-- Opening Marker --

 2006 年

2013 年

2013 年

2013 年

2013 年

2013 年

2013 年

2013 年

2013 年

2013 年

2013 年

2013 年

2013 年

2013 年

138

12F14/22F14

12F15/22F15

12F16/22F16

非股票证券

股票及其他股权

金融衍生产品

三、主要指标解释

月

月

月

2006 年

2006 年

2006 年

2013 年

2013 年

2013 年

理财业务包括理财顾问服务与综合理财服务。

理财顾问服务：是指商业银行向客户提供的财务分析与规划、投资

-- Closing Marker --

> [Work instruction] Exact copies of all the entries above are to be printed.

> [Reply]
 2006 年

2013 年

2013 年

2013 年

2013 年

2013 年

2013 年

2013 年

2013 年

2013 年

2013 年

2013 年

2013 年

2013 年

138

12F14/22F14

12F15/22F15

12F16/22F16

非股票证券

股票及其他股权

金融衍生产品

三、主要指标解释

月

月

月

2006 年

2006 年

2006 年

2013 年

2013 年

2013 年

理财业务包括理财顾问服务与综合理财服务。

理财顾问服务：是指商业银行向客户提供的财务分析与规划、投资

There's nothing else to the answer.